And would that be so different from the life he has lived? Tallying, marking, grading? Simply a processor of data, unable to make sense of it? Unable to see the implicit threat, the precondition of malice? Has he doomed Calth by his unoriginality of thought, his dependence on having all the information and seeing nothing of its truth?

A fool, a fool, thrice a fool.

He clings to calm as tightly as he does the spar of twisted metal. His twin grips are slipping.

_Theoretical,_ thunders a voice that could be his own, _In low orbit there is a sleeve of rarified oxygen about the Honour._

_Practical, this is survivable._

_Practical, I am still in this fight._

It takes the strength of a near-god to wrench himself from the bleeding edge and activate the mag-locking of his boots. He rights himself with an inaudible groan. The fantastic star-view steadies, and immediately he can begin to make out battle-groups and movements. He can extrapolate the positions and their stellar likenesses.
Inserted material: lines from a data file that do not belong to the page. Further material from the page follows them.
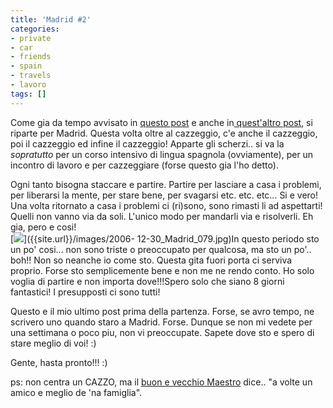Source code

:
 ```yaml
---
title: 'Madrid #2'
categories:
- private
- car
- friends
- spain
- travels
- lavoro
tags: []
---
```

Come gia da tempo avvisato in [questo
post](http://quozar.blogspot.com/2007/02/si-riparte.html) e anche in[
quest'altro post](http://quozar.blogspot.com/2007/02/direzione-madrid.html),
si riparte per Madrid. Questa volta oltre al cazzeggio, c'e anche il
cazzeggio, poi il cazzeggio ed infine il cazzeggio! Apparte gli scherzi.. si
va la *sopratutto* per un corso intensivo di lingua spagnola (ovviamente), per
un incontro di lavoro e per cazzeggiare (forse questo gia l'ho detto).

Ogni tanto bisogna staccare e partire. Partire per lasciare a casa i problemi,
per liberarsi la mente, per stare bene, per svagarsi etc. etc. etc... Si e
vero! Una volta ritornato a casa i problemi ci (ri)sono, sono rimasti li ad
aspettarti! Quelli non vanno via da soli. L'unico modo per mandarli via e
risolverli. Eh gia, pero e cosi!  
[![]({{site.url}}/images/2006-12-30_Madrid_079.jpg)]({{site.url}}/images/2006-
12-30_Madrid_079.jpg)In questo periodo sto un po' cosi... non sono triste o
preoccupato per qualcosa, ma sto un po'.. boh!! Non so neanche io come sto.
Questa gita fuori porta ci serviva proprio. Forse sto semplicemente bene e non
me ne rendo conto. Ho solo voglia di partire e non importa dove!!!Spero solo
che siano 8 giorni fantastici! I presupposti ci sono tutti!

Questo e il mio ultimo post prima della partenza. Forse, se avro tempo, ne
scrivero uno quando staro a Madrid. Forse. Dunque se non mi vedete per una
settimana o poco piu, non vi preoccupate. Sapete dove sto e spero di stare
meglio di voi! :)

Gente, hasta pronto!!! :)

ps: non centra un CAZZO, ma il [buon e vecchio
Maestro](http://quozar.blogspot.com/2007/02/er-maestro-2.html) dice.. "a volte
un amico e meglio de 'na famiglia".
The knowledge of the battle above is not as comforting as that of functionality restored. How could life be, if he were ravaged, damaged, his faculties corrupted?

Blood-spattered and howling. Black-cowled and grinning.

He does not need to imagine when such obvious examples are on hand for the fate of a Primarch whose mind or body has failed. He counts true madmen in his family. Perhaps, now, one more to add to that unenviable list.

_Horus is rising._

Perhaps more than one.

Guilliman lifts his head, ignoring the starvation in his muscles, the cold-cramps, the cost of every movement on the skin of his flagship. He looks at the continental smoke-storms that shroud the world above. He posits the deployments that are taking place even now, their numbers, their operational strength, their casualty figures.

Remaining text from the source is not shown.